Dans le Sud-Ouest, après les augmentations très significatives des campagnes 2009 et 2010, la moyenne des livraisons des exploitations de Nouvelle-Aquitaine avait fléchi légèrement en 2011 à 669 tonnes. Celle-ci s’était améliorée sensiblement en 2012 à 730 tonnes puis avait chuté très fortement en 2013 à 470 tonnes. La moyenne des livraisons de 2016 à 622 tonnes enregistre une nette baisse par rapport à celles de 2015, 705 tonnes et de 2014, 836 tonnes qui avaient fortement progressé.

Les livraisons des exploitations de Rhône Alpes augmentent à 613 tonnes contre 586 tonnes en 2015.

Ces moyennes régionales masquent cependant l’existence d’une très grande diversité des exploitations productrices.

En 2013, 2014 et 2015, elles n’ont été respectivement que 11, 15 et 9 en France à avoir une production de tomate supérieure à 3 000 tonnes. Depuis, toutes sont dans le grand Sud-Est. Parmi celles-ci, 10 sont entre 3et 5000 tonnes, 3 entre 5 et 10 000 tonnes (c’est deux de plus qu’en 2015), et 1 seule est dans la tranche supérieure à 10 000 tonnes alors qu’aucune ne l’avait été en 2015.

Une superficie de 2.465 ha a été déclarée en 2016.


 

Évolution du nombre de producteurs, du tonnage et des superficies

Le nombre d’exploitation qui s’est redressé depuis 2008 et qui, en 2011, avait atteint son meilleur niveau avec 195, reste stable en 2016 à 188.

Le rendement national moyen par ha qui avait été de 82 T/Ha en 2011 et de 80 T/Ha en 2014 avait fortement chuté à 70,4 T/Ha en 2015 pour frôler le niveau historiquement bas de 69 T/Ha en 2013.

Avec 79 T/Ha livrées la campagne 2016 se situe dans la moyenne des campagnes.

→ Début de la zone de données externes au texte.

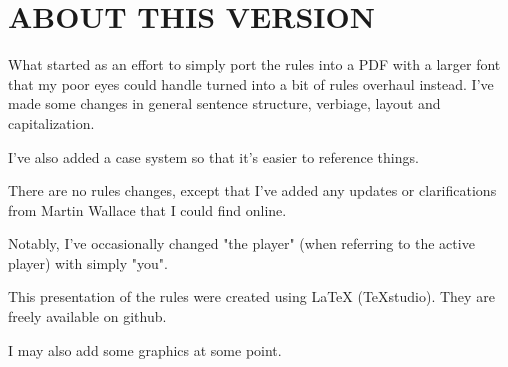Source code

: \section{ABOUT THIS VERSION}

What started as an effort to simply port the rules into a PDF with a larger font that my poor eyes could handle turned into a bit of rules overhaul instead. I've made some changes in general sentence structure, verbiage, layout and capitalization.

I've also added a case system so that it's easier to reference things.

There are no rules changes, except that I've added any updates or clarifications from Martin Wallace that I could find online.

Notably, I've occasionally changed "the player" (when referring to the active player) with simply "you".

This presentation of the rules were created using LaTeX (TeXstudio). They are freely available on github.

I may also add some graphics at some point.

Cependant, ce rendement moyen national de 2016 masque, quel que soit le bassin de production, des écarts importants d’un département à l’autre. Ainsi les départements de l’Aude, de l’Ardèche, de la Drôme, de la Gironde, de l’Isère, du Rhône, et du Vaucluse, se situent en dessous des 70 T/Ha. Le département des Landes confirme sa disparition de la liste des départements producteurs. La Gironde et l’Ardèche qui affichaient les meilleures performances à 78 T/Ha en 2015 décrochent. Les Bouches du Rhône passent de 64 T/Ha en 2015 à un petit 80 T/Ha loin des 92 T/Ha de moyenne en 2014 et l’Hérault performe a 100 T/Ha largement au-dessus des 76 T/Ha de la campagne précédente. Enfin les départements du Lot et Garonne et du Tarn et Garonne affichent respectivement des rendements par hectares de 76 et 84 T/Ha.

 

Évolution des superficies par départements

 


Résultats nationaux et par principaux bassins de production 2004-2009


 

Résultats nationaux et par principaux bassins de production 2010-2016

La région Aquitaine, avec 3 départements et le département du Tarn et Garonne après avoir dépassé les 70 000 tonnes en 2015 retrouve son niveau de production plus habituel de 60 000 tonnes et représente 33% des livraisons nationales. 

Le département du Lot et Garonne, premier département producteur de tomates destinées à la transformation en 2008 avec 33.000 tonnes, maintient sa seconde place avec plus de 40 000 tonnes derrière les 65 800 tonnes des Bouches du Rhône, qui progressent de près de 13 500 T par rapport à la campagne 2015. 

Avec ces résultats, la production nationale de 2016 couvrirait 14% des besoins la consommation apparente nationale soit 1 341 000 Tonnes Equivalent Frais.

Toutefois cela maintient la France parmi les premiers pays importateurs mondiaux.